LULU - Lululemon Founder Explores Buyout
"Advisers to Lululemon Athletica Inc. founder Dennis "Chip" Wilson have been sounding out private-equity firms, including Leonard Green & Partners, about taking the yoga-gear maker private..."
Takeaway: Right in line with our thesis -- keeping in mind that a buyout is the least likely of all the outcomes we outlined on June 25 when we presented why LULU is worthy of being on our Best Ideas List as a long. We think that a strategic buyer is twice as likely as a 'Chip-led and PE-supported' buyout. But the greatest likelihood is that Wilson fails outright in his effort to control or sell the company, and he therefore defaults to selling all his stock. That's the highest return move for shareholders. See our separate LULU note from this morning for our rationale.
APP - Ousted American Apparel CEO Dov Charney Hands Over His Entire Stake To A Hedge Fund
"Dov Charney has handed over his entire stake and voting rights in the struggling retailer to Standard General LP, enabling the fund to negotiate directly with the independent directors over the company's future, two sources close to the matter said on Wednesday."
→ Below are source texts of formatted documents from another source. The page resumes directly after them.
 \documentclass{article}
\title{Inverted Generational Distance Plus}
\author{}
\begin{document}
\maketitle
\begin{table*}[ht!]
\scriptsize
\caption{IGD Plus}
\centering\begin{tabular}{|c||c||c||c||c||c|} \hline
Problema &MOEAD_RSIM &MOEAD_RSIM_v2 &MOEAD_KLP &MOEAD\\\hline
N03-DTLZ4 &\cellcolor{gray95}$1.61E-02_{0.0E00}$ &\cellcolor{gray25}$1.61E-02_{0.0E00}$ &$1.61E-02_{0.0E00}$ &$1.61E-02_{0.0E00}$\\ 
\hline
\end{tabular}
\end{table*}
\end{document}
Takeaway: Charney would probably get nowhere with the Board on his own. Makes perfect sense for him to designate someone who could be more effective. Standard General has never been a holder before its recent 2Q filing. But 98% of its fund is Media General (MEG) which it bought over the past six months. The other two stocks are American Apparel, and the other staple of retail excellence that we call Radio Shack.
TGT - Leave the Guns Outside, Target Asks
"Target Corp. on Wednesday said it would "respectfully" ask customers to not bring guns into its stores, "even in communities where it is permitted by law," responding to a month-long campaign from a gun-control group."
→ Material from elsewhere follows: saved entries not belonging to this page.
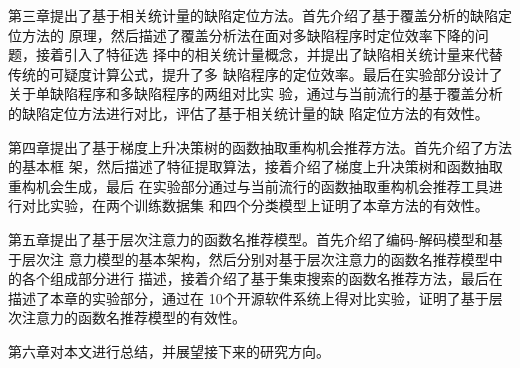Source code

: 第三章提出了基于相关统计量的缺陷定位方法。首先介绍了基于覆盖分析的缺陷定位方法的
原理，然后描述了覆盖分析法在面对多缺陷程序时定位效率下降的问题，接着引入了特征选
择中的相关统计量概念，并提出了缺陷相关统计量来代替传统的可疑度计算公式，提升了多
缺陷程序的定位效率。最后在实验部分设计了关于单缺陷程序和多缺陷程序的两组对比实
验，通过与当前流行的基于覆盖分析的缺陷定位方法进行对比，评估了基于相关统计量的缺
陷定位方法的有效性。

第四章提出了基于梯度上升决策树的函数抽取重构机会推荐方法。首先介绍了方法的基本框
架，然后描述了特征提取算法，接着介绍了梯度上升决策树和函数抽取重构机会生成，最后
在实验部分通过与当前流行的函数抽取重构机会推荐工具进行对比实验，在两个训练数据集
和四个分类模型上证明了本章方法的有效性。

第五章提出了基于层次注意力的函数名推荐模型。首先介绍了编码-解码模型和基于层次注
意力模型的基本架构，然后分别对基于层次注意力的函数名推荐模型中的各个组成部分进行
描述，接着介绍了基于集束搜索的函数名推荐方法，最后在描述了本章的实验部分，通过在
10个开源软件系统上得对比实验，证明了基于层次注意力的函数名推荐模型的有效性。

第六章对本文进行总结，并展望接下来的研究方向。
Takeaway: This is such a hairy issue -- and one where we certainly won't take sides. But the reality is that allowing customers with gun permits to carry inside its stores clearly ruffles feathers with the soccer Mom crowd. But many -- if not most -- would shop there anyway. Unfortunately, the 4.8mm members of the NRA won't be too pleased with this decision, and might boycott Target outright. This is a tough call for Target, or any retailer for that matter.
COH - Lew Frankfort's Role at Coach Inc. Shifts to Part-time
"Lew Frankfort’s role as executive chairman of Coach Inc. is moving to part-time from full-time and his salary to $500,000 from $1.5 million."
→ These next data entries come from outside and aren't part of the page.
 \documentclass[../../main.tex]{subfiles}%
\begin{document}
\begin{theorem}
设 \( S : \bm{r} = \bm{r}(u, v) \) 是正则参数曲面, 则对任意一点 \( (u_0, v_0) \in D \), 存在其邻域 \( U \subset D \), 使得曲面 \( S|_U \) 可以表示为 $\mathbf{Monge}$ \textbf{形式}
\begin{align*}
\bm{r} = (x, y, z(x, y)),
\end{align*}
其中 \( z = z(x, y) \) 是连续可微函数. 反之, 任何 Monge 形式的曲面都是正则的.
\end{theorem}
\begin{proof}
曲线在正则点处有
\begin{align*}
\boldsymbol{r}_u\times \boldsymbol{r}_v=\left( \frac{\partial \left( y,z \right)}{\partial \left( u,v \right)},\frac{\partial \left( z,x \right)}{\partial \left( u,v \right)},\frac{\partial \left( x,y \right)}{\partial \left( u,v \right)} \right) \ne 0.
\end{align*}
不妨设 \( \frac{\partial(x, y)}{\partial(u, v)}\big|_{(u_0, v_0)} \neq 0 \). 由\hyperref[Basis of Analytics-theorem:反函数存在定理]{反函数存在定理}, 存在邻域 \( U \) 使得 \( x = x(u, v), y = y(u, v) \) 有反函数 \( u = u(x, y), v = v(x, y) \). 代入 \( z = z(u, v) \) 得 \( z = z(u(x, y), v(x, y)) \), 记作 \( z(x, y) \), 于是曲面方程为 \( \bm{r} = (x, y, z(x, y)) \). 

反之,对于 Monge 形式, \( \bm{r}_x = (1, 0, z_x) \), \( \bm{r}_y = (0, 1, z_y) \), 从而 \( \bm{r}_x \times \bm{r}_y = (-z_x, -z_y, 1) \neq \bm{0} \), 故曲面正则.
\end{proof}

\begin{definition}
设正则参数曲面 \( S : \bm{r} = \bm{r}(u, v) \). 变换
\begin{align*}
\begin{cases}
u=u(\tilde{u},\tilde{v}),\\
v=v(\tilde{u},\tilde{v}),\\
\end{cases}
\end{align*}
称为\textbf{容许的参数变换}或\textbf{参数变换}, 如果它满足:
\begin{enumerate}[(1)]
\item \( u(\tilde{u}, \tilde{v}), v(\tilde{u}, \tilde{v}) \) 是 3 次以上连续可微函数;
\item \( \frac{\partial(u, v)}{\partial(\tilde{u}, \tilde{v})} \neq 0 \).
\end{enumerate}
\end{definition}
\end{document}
Takeaway: Let me get this straight, the stock has lost 40% of its value in 12-months, and the company is still paying Frankfort $500k to work half as much as he has been? In the grand scheme of corporate governance issues, this is hardly egregious. But definitely seems odd.
ADS, EBAY, AMZN - Adidas lifts ban on sales via eBay, other online sites
""We have decided to extend our e-commerce guidelines to also include open market places: if our retail partners adhere to our criteria, there will be no restriction for online sales in any channel," Adidas said"
Takeaway: It's rarely a good sign when a company relaxes standards on selling through channels that it previously banned because they threatened the health of its business. It's possible, of course, that Adidas has finally devised a system to manage these accounts profitably. It's also possible that it simply needs the sales. We'll see how it's dot.com margins shape up in the coming quarters.
KR - Kroger to Buy Vitacost for $280 Million
Kroger Co., the largest U.S. supermarket chain, agreed to buy online retailer Vitacost.com Inc. (VITC) for $280 million to add a new channel for selling nutrition and healthy-living products.
FIVE - Five Below Announces Departure of Jeffrey Moore, EVP Merchandising
"Below, Inc., the leading retailer of trend-right, high-quality, extreme-value merchandise for pre-teens, teens and beyond, today announced the departure of Jeffrey Moore, EVP of Merchandising."